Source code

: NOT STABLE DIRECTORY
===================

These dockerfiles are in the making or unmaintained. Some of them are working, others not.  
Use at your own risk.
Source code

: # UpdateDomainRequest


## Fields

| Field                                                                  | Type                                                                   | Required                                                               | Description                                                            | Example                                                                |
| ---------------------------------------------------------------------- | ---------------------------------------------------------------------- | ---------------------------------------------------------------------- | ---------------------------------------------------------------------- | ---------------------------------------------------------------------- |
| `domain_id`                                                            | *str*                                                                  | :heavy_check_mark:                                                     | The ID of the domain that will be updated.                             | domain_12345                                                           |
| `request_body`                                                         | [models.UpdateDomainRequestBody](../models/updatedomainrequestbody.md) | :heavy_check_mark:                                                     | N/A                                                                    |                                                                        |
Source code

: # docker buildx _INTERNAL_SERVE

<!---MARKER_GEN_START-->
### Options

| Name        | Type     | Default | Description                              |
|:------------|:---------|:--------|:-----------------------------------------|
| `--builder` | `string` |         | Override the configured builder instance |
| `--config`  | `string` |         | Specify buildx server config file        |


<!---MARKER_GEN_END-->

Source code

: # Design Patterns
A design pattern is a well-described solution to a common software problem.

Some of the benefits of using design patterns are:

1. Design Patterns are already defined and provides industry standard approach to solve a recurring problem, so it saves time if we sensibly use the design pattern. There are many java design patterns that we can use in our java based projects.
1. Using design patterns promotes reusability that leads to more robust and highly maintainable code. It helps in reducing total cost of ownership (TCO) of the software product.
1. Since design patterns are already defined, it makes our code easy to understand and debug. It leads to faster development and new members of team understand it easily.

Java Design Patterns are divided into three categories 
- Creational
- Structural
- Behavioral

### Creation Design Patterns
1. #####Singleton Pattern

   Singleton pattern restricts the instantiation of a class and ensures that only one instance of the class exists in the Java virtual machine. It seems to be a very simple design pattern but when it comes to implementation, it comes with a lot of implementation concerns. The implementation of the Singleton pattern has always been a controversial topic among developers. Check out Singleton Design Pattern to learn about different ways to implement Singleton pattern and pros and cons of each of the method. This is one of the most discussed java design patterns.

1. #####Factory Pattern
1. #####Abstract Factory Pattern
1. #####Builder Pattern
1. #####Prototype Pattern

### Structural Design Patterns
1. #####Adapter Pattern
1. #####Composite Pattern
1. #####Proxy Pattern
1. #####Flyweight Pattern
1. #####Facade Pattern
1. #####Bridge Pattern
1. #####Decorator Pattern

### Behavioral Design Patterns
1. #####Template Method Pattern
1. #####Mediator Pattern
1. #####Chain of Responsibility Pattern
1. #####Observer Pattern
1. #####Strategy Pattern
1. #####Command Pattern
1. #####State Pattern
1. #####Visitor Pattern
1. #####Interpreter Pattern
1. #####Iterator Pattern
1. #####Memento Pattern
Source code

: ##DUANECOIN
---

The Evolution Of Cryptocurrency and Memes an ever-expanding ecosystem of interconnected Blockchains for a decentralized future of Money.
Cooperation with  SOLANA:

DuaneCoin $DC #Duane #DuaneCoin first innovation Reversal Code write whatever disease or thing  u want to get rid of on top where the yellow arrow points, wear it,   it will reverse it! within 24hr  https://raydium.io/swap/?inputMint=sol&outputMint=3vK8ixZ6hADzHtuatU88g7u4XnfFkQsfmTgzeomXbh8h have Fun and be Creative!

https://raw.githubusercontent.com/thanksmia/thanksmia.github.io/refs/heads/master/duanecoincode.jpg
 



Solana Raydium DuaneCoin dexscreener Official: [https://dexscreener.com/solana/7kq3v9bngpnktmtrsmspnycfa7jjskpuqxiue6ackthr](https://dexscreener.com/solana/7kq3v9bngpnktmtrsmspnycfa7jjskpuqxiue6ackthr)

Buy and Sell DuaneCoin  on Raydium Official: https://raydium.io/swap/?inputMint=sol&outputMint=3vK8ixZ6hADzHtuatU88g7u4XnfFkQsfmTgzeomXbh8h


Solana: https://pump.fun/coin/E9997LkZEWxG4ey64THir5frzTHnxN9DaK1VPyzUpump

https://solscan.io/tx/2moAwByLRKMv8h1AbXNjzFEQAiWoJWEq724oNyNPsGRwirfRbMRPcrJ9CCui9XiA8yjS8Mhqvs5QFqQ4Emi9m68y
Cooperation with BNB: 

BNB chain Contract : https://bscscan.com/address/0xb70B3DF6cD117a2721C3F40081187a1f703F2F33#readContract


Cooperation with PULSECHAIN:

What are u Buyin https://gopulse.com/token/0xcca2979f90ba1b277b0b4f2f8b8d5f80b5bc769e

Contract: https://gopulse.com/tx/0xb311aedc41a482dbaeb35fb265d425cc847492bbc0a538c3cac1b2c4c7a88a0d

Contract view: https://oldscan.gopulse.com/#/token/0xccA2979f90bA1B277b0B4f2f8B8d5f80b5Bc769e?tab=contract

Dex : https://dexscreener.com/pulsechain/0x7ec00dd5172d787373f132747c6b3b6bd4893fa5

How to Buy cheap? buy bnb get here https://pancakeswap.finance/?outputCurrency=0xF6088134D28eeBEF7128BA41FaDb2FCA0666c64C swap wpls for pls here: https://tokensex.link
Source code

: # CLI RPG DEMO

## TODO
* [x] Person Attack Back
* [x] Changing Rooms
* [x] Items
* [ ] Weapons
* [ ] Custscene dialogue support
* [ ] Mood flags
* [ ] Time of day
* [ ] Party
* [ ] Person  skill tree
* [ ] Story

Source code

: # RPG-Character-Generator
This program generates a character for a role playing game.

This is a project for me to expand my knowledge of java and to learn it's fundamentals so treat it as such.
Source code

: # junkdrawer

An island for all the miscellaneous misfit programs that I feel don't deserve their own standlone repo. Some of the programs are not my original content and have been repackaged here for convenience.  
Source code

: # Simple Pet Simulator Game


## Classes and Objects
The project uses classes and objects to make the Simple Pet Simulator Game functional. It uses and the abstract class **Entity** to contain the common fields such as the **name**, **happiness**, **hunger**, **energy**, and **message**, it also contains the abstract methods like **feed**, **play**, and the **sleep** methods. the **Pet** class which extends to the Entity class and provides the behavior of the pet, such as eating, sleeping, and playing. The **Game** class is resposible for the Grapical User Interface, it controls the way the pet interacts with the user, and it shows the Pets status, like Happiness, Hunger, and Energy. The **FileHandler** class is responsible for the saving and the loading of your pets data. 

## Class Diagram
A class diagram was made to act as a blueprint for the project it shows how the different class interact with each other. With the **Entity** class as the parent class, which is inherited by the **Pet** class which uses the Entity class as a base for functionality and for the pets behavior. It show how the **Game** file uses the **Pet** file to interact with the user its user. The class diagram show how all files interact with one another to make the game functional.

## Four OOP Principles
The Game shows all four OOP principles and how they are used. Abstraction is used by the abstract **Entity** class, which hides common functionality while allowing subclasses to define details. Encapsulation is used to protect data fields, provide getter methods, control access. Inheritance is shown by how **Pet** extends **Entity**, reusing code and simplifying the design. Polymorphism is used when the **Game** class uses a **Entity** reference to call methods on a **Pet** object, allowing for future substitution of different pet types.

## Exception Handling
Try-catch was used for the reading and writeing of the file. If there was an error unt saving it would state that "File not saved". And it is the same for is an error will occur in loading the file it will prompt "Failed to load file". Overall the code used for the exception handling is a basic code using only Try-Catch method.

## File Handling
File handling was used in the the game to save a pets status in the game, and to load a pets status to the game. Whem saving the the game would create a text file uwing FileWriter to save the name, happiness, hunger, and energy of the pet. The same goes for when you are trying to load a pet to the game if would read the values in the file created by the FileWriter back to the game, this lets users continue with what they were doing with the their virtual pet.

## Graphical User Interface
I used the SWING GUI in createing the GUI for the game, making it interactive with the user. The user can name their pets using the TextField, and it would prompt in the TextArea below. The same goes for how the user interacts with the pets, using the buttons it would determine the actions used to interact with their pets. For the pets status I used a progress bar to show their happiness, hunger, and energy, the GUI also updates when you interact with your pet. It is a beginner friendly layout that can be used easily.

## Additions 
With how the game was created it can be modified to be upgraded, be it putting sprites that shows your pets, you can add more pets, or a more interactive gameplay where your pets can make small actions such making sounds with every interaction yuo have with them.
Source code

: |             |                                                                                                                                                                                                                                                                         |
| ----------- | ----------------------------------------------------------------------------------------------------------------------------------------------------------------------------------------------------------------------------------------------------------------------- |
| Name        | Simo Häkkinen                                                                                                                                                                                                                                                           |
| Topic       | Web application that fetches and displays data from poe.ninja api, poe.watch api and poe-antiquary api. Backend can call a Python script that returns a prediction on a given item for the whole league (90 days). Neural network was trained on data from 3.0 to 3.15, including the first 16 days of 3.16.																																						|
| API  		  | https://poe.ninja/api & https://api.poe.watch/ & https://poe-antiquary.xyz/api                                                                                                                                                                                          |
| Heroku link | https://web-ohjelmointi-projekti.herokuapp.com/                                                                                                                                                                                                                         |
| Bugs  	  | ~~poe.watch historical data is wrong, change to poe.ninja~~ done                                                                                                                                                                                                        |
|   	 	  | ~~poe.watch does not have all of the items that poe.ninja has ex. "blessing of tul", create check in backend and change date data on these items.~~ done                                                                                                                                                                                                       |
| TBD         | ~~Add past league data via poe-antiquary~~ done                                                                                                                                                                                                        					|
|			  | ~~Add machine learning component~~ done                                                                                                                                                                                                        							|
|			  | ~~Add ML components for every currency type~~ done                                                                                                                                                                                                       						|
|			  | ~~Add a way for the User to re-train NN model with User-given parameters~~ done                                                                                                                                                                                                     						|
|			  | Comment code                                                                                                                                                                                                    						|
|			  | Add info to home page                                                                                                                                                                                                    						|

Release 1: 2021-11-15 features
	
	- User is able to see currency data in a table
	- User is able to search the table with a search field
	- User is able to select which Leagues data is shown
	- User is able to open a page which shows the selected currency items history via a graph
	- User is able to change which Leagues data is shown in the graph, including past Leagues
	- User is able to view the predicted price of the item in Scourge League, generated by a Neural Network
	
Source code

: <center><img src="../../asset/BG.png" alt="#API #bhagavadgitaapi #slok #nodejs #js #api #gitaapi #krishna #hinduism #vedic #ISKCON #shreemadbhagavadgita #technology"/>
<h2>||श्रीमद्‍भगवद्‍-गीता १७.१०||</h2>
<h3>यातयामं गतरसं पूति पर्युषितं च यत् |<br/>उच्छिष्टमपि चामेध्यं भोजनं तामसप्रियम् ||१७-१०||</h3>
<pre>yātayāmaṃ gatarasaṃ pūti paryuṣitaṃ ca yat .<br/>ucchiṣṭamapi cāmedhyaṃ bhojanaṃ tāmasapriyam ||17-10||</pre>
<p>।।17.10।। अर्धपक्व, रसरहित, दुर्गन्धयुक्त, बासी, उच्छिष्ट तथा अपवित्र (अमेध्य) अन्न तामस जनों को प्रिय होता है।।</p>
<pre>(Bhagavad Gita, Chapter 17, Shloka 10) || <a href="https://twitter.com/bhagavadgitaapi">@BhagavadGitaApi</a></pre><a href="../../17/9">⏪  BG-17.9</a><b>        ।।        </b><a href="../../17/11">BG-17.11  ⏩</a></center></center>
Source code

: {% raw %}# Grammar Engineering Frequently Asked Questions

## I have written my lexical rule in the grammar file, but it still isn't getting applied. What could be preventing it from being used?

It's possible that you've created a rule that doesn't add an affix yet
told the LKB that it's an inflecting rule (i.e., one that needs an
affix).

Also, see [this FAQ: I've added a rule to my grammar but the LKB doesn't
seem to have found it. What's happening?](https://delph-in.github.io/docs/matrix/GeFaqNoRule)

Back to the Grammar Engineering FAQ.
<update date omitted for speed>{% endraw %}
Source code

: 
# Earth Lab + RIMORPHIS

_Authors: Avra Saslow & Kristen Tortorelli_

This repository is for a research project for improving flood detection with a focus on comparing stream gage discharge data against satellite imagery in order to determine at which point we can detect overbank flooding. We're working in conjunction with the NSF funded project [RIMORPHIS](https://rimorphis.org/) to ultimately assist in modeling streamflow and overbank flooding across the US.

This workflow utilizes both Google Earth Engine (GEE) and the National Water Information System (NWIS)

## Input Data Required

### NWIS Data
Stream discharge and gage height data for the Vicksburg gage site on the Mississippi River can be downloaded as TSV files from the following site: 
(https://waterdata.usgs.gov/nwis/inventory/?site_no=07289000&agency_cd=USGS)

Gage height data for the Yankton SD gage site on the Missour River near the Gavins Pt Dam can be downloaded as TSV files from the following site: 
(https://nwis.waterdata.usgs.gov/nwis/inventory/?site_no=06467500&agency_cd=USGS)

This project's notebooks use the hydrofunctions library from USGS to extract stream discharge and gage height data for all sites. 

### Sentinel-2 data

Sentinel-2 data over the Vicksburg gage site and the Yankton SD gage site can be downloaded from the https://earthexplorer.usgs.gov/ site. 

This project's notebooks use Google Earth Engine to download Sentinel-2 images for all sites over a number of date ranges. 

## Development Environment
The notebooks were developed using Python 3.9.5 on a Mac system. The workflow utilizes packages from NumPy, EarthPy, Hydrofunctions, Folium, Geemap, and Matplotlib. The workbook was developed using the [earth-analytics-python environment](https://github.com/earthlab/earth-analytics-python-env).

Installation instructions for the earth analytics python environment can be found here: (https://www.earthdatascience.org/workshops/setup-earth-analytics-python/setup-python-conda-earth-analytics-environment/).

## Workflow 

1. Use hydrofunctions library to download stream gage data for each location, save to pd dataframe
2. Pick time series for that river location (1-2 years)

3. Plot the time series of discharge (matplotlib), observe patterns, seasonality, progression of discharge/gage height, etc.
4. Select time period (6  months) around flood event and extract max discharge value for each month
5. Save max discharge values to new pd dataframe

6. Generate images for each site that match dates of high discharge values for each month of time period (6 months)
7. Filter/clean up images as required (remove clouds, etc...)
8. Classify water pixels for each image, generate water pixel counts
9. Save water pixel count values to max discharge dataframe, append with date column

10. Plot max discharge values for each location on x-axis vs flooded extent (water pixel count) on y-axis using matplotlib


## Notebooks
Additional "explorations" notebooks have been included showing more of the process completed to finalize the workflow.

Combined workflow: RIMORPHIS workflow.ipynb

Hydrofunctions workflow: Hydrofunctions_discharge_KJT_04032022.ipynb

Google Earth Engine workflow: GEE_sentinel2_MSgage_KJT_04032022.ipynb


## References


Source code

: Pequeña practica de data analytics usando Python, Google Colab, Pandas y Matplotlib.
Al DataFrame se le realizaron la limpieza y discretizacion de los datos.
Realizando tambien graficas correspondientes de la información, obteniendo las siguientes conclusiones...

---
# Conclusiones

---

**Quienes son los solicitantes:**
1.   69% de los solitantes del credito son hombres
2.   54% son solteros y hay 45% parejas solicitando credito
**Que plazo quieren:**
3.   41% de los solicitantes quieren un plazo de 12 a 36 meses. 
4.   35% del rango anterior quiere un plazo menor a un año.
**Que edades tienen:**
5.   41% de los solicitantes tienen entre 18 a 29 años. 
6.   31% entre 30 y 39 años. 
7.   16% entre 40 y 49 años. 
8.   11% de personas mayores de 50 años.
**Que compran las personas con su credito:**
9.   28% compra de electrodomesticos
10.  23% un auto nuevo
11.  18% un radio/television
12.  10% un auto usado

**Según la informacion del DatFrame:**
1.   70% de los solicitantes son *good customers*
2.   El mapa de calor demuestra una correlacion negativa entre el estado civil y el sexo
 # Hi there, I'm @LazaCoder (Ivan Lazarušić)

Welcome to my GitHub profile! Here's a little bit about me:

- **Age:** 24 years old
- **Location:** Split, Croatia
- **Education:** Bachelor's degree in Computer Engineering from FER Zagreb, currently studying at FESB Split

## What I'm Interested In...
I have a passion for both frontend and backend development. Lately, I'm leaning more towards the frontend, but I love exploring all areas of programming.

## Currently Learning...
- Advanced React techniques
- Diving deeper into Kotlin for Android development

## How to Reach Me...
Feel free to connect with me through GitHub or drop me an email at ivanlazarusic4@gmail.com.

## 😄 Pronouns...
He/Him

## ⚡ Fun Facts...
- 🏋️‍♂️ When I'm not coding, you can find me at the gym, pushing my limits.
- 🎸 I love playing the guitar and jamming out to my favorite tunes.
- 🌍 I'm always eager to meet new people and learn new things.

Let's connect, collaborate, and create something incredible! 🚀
━━━━━━━━━━━━━━━━
# DIRECTIONS
Using the records above, write out exactly the lines between the one holding "6. Generate images" and the one holding "Al DataFrame se", inclusive; leave everything else out.

# TASK RESPONSE
6. Generate images for each site that match dates of high discharge values for each month of time period (6 months)
7. Filter/clean up images as required (remove clouds, etc...)
8. Classify water pixels for each image, generate water pixel counts
9. Save water pixel count values to max discharge dataframe, append with date column

10. Plot max discharge values for each location on x-axis vs flooded extent (water pixel count) on y-axis using matplotlib


## Notebooks
Additional "explorations" notebooks have been included showing more of the process completed to finalize the workflow.

Combined workflow: RIMORPHIS workflow.ipynb

Hydrofunctions workflow: Hydrofunctions_discharge_KJT_04032022.ipynb

Google Earth Engine workflow: GEE_sentinel2_MSgage_KJT_04032022.ipynb


## References


Source code

: Pequeña practica de data analytics usando Python, Google Colab, Pandas y Matplotlib.
Al DataFrame se le realizaron la limpieza y discretizacion de los datos.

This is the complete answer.